§ **Entries supplied**:
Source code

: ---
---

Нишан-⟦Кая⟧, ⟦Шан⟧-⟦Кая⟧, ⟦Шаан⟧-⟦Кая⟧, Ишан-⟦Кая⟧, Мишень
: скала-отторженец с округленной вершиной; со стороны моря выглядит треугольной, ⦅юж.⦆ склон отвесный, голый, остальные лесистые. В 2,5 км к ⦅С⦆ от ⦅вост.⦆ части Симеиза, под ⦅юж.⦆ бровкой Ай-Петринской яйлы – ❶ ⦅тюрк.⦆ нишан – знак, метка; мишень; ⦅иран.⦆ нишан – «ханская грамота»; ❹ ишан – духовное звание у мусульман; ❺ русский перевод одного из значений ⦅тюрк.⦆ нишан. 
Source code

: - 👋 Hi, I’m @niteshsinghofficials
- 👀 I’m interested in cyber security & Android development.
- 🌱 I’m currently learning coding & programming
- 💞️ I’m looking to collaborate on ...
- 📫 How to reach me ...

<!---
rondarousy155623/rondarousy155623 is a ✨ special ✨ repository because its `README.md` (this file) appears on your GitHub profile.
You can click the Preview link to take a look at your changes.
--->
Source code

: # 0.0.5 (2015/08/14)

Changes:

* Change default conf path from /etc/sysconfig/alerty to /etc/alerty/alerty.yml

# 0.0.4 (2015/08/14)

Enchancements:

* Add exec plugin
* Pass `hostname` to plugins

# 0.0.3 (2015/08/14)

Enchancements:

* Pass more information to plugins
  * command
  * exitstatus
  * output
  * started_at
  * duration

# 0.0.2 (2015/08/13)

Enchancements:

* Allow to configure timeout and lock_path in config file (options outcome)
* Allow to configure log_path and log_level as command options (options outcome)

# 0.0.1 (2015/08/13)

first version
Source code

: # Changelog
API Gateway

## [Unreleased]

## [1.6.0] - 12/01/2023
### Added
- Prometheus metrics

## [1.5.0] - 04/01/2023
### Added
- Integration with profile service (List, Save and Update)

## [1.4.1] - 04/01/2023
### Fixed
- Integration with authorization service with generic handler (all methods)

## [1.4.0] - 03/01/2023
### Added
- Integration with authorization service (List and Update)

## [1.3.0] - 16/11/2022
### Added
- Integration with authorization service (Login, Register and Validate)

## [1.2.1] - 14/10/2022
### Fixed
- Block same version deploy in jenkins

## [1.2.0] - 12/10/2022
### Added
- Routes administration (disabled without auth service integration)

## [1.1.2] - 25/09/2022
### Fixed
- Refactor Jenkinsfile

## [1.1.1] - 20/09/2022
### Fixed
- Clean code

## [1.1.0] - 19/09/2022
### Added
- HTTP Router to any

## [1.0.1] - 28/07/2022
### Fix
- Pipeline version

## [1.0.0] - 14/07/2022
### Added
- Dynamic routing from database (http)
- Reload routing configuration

--

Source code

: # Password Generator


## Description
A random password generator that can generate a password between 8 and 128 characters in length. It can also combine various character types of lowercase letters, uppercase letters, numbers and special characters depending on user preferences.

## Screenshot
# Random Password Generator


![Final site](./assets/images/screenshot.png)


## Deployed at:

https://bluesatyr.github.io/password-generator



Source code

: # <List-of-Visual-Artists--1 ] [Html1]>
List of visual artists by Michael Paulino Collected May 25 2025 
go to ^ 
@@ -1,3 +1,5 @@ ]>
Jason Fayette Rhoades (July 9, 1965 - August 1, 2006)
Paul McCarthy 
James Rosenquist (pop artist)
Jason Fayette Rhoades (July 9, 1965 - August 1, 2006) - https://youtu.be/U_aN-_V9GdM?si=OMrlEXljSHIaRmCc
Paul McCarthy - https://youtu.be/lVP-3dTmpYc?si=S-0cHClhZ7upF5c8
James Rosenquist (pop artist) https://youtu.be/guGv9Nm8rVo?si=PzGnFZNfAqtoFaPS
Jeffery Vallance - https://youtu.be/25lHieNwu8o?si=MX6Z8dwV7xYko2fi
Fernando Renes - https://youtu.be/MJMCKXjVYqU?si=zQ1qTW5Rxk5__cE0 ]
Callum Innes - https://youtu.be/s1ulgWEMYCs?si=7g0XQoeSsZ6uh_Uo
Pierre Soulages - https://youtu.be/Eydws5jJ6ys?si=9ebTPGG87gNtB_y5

* * *

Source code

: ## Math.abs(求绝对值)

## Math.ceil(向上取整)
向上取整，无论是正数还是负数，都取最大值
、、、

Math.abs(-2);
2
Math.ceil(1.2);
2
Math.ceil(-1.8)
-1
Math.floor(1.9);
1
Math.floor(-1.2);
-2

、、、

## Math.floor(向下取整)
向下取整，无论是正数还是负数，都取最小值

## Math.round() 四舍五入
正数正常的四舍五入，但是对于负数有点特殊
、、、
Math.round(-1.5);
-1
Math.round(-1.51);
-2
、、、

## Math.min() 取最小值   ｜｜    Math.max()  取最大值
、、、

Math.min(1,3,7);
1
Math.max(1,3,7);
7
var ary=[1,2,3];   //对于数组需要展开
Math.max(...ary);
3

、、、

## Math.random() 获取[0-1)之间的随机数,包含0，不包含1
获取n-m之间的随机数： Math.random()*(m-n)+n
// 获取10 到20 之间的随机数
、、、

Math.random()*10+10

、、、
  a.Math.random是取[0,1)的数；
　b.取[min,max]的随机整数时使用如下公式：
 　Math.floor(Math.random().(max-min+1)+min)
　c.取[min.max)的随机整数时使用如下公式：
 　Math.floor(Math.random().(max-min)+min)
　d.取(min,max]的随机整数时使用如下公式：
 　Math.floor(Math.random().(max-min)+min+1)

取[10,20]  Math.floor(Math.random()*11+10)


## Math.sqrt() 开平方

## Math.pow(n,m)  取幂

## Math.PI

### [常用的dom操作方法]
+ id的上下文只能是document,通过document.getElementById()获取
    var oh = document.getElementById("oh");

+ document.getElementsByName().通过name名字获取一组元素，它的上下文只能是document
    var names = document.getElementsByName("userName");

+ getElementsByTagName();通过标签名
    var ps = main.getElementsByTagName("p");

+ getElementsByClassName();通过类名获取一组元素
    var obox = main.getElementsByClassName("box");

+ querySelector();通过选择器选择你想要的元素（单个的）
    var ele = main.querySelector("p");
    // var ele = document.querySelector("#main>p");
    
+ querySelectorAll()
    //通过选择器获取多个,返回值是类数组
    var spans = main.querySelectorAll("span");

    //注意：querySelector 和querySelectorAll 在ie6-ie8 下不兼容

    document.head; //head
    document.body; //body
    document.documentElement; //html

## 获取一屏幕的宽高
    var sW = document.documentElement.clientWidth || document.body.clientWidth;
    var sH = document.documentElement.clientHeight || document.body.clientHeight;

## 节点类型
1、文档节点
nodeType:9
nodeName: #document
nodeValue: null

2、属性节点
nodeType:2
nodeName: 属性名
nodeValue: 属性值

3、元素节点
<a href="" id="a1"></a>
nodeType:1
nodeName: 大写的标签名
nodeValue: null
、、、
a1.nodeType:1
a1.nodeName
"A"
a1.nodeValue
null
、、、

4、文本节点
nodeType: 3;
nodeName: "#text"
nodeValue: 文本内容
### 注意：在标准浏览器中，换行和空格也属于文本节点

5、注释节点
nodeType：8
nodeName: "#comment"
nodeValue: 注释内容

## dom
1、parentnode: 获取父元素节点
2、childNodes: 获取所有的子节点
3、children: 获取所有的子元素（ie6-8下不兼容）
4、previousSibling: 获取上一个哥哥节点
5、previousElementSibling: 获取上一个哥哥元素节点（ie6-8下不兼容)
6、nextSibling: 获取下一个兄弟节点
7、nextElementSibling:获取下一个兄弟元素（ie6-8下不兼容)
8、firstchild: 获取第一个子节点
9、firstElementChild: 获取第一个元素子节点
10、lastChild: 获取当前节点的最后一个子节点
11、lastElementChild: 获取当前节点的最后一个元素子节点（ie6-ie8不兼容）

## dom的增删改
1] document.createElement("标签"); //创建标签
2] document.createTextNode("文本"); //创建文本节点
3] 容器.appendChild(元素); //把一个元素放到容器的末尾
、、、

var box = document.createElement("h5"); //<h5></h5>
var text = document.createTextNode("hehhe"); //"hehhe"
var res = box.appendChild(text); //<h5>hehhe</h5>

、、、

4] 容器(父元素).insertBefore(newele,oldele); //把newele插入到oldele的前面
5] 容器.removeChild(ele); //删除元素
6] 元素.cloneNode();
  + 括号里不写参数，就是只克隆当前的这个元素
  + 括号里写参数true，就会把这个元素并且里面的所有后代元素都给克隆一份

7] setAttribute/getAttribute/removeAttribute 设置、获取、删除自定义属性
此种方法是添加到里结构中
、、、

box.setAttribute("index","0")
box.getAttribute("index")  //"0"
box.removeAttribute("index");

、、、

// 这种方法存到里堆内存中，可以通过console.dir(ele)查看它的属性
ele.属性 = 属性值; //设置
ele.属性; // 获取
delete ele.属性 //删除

§ **Directions for this task**: Give back, word for word, only the lines above from the line holding "from /etc/sysconfig/alerty to /etc/alerty/alerty.yml" to the line holding "- Prometheus metrics", both included.

§ **Solution to the problem**:
* Change default conf path from /etc/sysconfig/alerty to /etc/alerty/alerty.yml

# 0.0.4 (2015/08/14)

Enchancements:

* Add exec plugin
* Pass `hostname` to plugins

# 0.0.3 (2015/08/14)

Enchancements:

* Pass more information to plugins
  * command
  * exitstatus
  * output
  * started_at
  * duration

# 0.0.2 (2015/08/13)

Enchancements:

* Allow to configure timeout and lock_path in config file (options outcome)
* Allow to configure log_path and log_level as command options (options outcome)

# 0.0.1 (2015/08/13)

first version
Source code

: # Changelog
API Gateway

## [Unreleased]

## [1.6.0] - 12/01/2023
### Added
- Prometheus metrics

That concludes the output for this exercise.